Well, I have news for you – MIT researchers have designed such a model. Given an image and an audio caption, the model highlights the relevant regions in the image that are spoken about. And it does this in near real-time. Granted the research is still in a very nascent stage and the model can only recognize a few hundred different words and objects, but this will surely get your excitement levels up if you’re into machine learning.
Source: MIT News
The researchers built on a slightly older research in this area. They used the previous study to associate particular words with specific pixel patches. The model was then trained on a classification database on the Mechnical Turk platform using a total of 400,000 image-caption pairs. 1,000 random pairs were held out and used as the test set. It won’t surprise seasoned deep learning users to know that a convolutional neural network (CNN) is at the heart of the model.

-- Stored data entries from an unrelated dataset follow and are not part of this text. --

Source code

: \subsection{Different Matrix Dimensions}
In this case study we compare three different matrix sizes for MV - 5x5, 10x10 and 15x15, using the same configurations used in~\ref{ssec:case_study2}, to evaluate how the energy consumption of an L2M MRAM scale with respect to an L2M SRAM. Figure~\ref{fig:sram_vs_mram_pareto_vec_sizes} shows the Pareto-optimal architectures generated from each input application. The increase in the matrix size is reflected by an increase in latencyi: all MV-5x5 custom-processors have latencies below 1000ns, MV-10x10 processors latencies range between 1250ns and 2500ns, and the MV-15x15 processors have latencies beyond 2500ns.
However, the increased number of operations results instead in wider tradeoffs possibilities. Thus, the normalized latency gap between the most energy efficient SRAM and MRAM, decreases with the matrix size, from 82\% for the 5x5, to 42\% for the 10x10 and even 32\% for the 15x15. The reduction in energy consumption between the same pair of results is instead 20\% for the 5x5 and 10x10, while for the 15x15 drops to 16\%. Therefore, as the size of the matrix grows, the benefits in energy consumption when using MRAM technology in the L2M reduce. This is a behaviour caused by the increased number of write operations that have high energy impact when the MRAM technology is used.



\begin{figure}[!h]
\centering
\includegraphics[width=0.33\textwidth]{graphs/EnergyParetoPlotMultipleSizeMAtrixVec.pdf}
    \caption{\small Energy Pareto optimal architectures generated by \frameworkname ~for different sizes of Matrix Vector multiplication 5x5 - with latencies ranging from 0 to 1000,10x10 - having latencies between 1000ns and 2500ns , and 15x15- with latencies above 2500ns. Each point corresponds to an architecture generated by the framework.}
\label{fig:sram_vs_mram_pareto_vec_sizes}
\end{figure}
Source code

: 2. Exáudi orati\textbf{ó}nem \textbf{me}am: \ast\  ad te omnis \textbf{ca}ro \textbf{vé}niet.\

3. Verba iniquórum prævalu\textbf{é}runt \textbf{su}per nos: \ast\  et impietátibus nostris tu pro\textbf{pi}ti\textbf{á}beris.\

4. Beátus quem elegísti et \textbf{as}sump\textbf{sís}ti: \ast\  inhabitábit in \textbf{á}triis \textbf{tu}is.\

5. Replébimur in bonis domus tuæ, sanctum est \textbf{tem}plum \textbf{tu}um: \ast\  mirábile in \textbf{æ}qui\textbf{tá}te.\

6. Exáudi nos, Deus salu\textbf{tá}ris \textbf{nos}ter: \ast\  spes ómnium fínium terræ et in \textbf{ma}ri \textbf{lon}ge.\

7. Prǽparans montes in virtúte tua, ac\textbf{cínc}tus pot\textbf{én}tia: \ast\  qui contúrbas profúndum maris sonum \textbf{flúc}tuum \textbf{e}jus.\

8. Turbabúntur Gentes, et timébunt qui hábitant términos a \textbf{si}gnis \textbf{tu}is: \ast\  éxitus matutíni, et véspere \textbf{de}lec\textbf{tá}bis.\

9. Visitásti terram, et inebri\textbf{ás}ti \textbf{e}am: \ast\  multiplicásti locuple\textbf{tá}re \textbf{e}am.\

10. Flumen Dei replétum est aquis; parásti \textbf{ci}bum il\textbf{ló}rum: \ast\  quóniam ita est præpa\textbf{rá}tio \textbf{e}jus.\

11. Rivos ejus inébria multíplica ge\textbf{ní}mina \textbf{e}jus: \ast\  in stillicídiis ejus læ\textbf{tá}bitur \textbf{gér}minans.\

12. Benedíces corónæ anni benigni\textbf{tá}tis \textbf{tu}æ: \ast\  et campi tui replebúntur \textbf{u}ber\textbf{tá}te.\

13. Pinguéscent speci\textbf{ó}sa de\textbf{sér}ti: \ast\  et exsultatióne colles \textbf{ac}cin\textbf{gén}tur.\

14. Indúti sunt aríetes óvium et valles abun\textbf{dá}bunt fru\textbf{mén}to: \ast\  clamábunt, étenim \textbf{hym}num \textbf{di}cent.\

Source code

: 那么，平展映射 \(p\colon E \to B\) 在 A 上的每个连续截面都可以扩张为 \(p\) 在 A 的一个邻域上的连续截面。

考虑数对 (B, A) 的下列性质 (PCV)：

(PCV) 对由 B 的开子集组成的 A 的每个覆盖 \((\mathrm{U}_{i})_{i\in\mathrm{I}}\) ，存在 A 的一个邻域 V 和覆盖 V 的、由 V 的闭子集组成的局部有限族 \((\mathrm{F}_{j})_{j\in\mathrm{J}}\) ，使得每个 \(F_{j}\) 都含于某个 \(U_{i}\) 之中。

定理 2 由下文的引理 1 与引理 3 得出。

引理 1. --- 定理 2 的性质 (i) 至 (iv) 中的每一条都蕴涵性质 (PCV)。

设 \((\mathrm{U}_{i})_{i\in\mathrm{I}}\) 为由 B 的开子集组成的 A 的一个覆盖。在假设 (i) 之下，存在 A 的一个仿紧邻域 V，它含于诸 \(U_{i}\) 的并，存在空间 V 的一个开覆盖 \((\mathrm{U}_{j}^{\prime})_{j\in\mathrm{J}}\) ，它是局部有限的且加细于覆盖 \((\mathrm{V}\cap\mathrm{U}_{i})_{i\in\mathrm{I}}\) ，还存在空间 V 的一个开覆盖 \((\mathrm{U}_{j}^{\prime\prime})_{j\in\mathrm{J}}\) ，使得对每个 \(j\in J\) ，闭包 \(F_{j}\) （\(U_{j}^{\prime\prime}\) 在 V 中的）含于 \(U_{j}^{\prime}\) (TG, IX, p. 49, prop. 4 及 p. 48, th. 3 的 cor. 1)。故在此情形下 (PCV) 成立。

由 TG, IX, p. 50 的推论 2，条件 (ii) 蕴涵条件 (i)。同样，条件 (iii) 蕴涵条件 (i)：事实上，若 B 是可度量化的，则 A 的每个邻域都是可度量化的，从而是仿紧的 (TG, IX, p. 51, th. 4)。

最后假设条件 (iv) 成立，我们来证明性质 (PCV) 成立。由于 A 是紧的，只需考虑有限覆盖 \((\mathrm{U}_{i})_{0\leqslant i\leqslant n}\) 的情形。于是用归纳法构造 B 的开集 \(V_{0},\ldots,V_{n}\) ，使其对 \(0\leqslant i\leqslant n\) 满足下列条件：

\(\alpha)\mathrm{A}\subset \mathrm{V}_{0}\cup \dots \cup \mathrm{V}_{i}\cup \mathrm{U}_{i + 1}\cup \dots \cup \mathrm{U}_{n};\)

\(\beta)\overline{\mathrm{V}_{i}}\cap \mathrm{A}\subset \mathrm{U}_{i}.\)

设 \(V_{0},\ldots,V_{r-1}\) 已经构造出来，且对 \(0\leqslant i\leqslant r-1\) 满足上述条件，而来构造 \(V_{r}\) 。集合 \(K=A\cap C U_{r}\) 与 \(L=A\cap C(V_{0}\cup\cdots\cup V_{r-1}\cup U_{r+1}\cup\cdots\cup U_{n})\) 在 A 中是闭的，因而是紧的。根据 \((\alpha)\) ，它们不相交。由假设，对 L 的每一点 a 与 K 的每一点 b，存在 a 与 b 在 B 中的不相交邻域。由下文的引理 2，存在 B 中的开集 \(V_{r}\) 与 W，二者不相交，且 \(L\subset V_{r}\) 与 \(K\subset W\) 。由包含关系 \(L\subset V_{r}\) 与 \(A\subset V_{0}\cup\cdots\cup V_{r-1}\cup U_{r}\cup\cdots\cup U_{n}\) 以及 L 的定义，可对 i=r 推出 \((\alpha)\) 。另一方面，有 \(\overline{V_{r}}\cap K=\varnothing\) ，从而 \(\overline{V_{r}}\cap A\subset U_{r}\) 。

There are two types of CNNs are play here – an image analyzing one, and an audio analyzing one.
MIT’s team have written a very detailed blog post explaining the intricacies of this technology and you can check it out here.
Our take on this
Once the researchers perfect (or at least improve) the model, this system has the capability to save hours upon hours of manual effort. And it will do wonders for speech recognition and object detection, won’t it? Imagine the possibilities!
According to the blog post mentioned above, there are approximately 7,000 spoken languages in the world, and only 100 of them have enough data to be used in a speech recognition model. Once this system is fine tuned and ready for action, this number could rise significantly higher.